# Task data

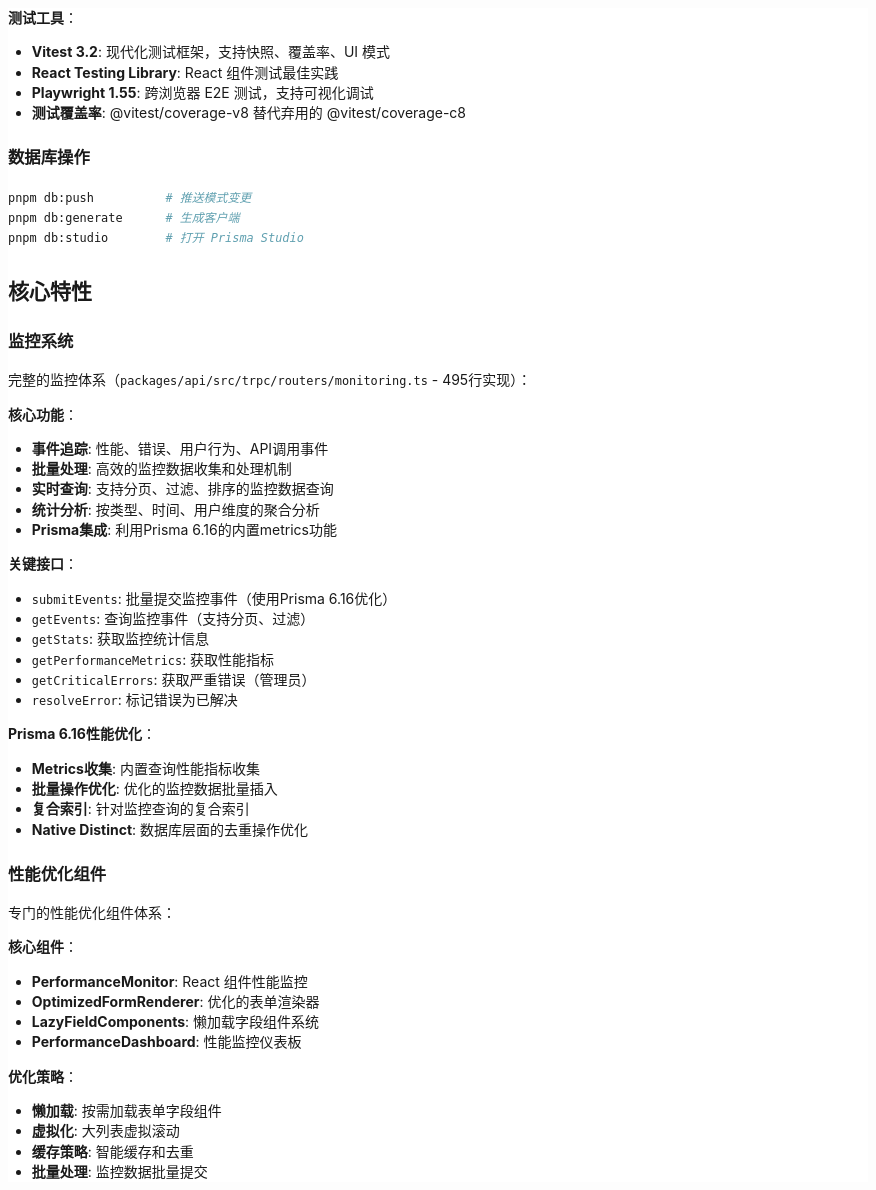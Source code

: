 **测试工具**：
- **Vitest 3.2**: 现代化测试框架，支持快照、覆盖率、UI 模式
- **React Testing Library**: React 组件测试最佳实践
- **Playwright 1.55**: 跨浏览器 E2E 测试，支持可视化调试
- **测试覆盖率**: @vitest/coverage-v8 替代弃用的 @vitest/coverage-c8

### 数据库操作

```bash
pnpm db:push          # 推送模式变更
pnpm db:generate      # 生成客户端
pnpm db:studio        # 打开 Prisma Studio
```

## 核心特性

### 监控系统

完整的监控体系（`packages/api/src/trpc/routers/monitoring.ts` - 495行实现）：

**核心功能**：
- **事件追踪**: 性能、错误、用户行为、API调用事件
- **批量处理**: 高效的监控数据收集和处理机制
- **实时查询**: 支持分页、过滤、排序的监控数据查询
- **统计分析**: 按类型、时间、用户维度的聚合分析
- **Prisma集成**: 利用Prisma 6.16的内置metrics功能

**关键接口**：
- `submitEvents`: 批量提交监控事件（使用Prisma 6.16优化）
- `getEvents`: 查询监控事件（支持分页、过滤）
- `getStats`: 获取监控统计信息
- `getPerformanceMetrics`: 获取性能指标
- `getCriticalErrors`: 获取严重错误（管理员）
- `resolveError`: 标记错误为已解决

**Prisma 6.16性能优化**：
- **Metrics收集**: 内置查询性能指标收集
- **批量操作优化**: 优化的监控数据批量插入
- **复合索引**: 针对监控查询的复合索引
- **Native Distinct**: 数据库层面的去重操作优化

### 性能优化组件

专门的性能优化组件体系：

**核心组件**：
- **PerformanceMonitor**: React 组件性能监控
- **OptimizedFormRenderer**: 优化的表单渲染器
- **LazyFieldComponents**: 懒加载字段组件系统
- **PerformanceDashboard**: 性能监控仪表板

**优化策略**：
- **懒加载**: 按需加载表单字段组件
- **虚拟化**: 大列表虚拟滚动
- **缓存策略**: 智能缓存和去重
- **批量处理**: 监控数据批量提交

# Problem to work on
Please copy exactly the lines from the one that contains "- **Vitest 3.2**: 现代化测试框架，支持快照、覆盖率、UI 模式" up to and including the final line of the listing above.

# Response to the exercise
- **Vitest 3.2**: 现代化测试框架，支持快照、覆盖率、UI 模式
- **React Testing Library**: React 组件测试最佳实践
- **Playwright 1.55**: 跨浏览器 E2E 测试，支持可视化调试
- **测试覆盖率**: @vitest/coverage-v8 替代弃用的 @vitest/coverage-c8

### 数据库操作

```bash
pnpm db:push          # 推送模式变更
pnpm db:generate      # 生成客户端
pnpm db:studio        # 打开 Prisma Studio
```

## 核心特性

### 监控系统

完整的监控体系（`packages/api/src/trpc/routers/monitoring.ts` - 495行实现）：

**核心功能**：
- **事件追踪**: 性能、错误、用户行为、API调用事件
- **批量处理**: 高效的监控数据收集和处理机制
- **实时查询**: 支持分页、过滤、排序的监控数据查询
- **统计分析**: 按类型、时间、用户维度的聚合分析
- **Prisma集成**: 利用Prisma 6.16的内置metrics功能

**关键接口**：
- `submitEvents`: 批量提交监控事件（使用Prisma 6.16优化）
- `getEvents`: 查询监控事件（支持分页、过滤）
- `getStats`: 获取监控统计信息
- `getPerformanceMetrics`: 获取性能指标
- `getCriticalErrors`: 获取严重错误（管理员）
- `resolveError`: 标记错误为已解决

**Prisma 6.16性能优化**：
- **Metrics收集**: 内置查询性能指标收集
- **批量操作优化**: 优化的监控数据批量插入
- **复合索引**: 针对监控查询的复合索引
- **Native Distinct**: 数据库层面的去重操作优化

### 性能优化组件

专门的性能优化组件体系：

**核心组件**：
- **PerformanceMonitor**: React 组件性能监控
- **OptimizedFormRenderer**: 优化的表单渲染器
- **LazyFieldComponents**: 懒加载字段组件系统
- **PerformanceDashboard**: 性能监控仪表板

**优化策略**：
- **懒加载**: 按需加载表单字段组件
- **虚拟化**: 大列表虚拟滚动
- **缓存策略**: 智能缓存和去重
- **批量处理**: 监控数据批量提交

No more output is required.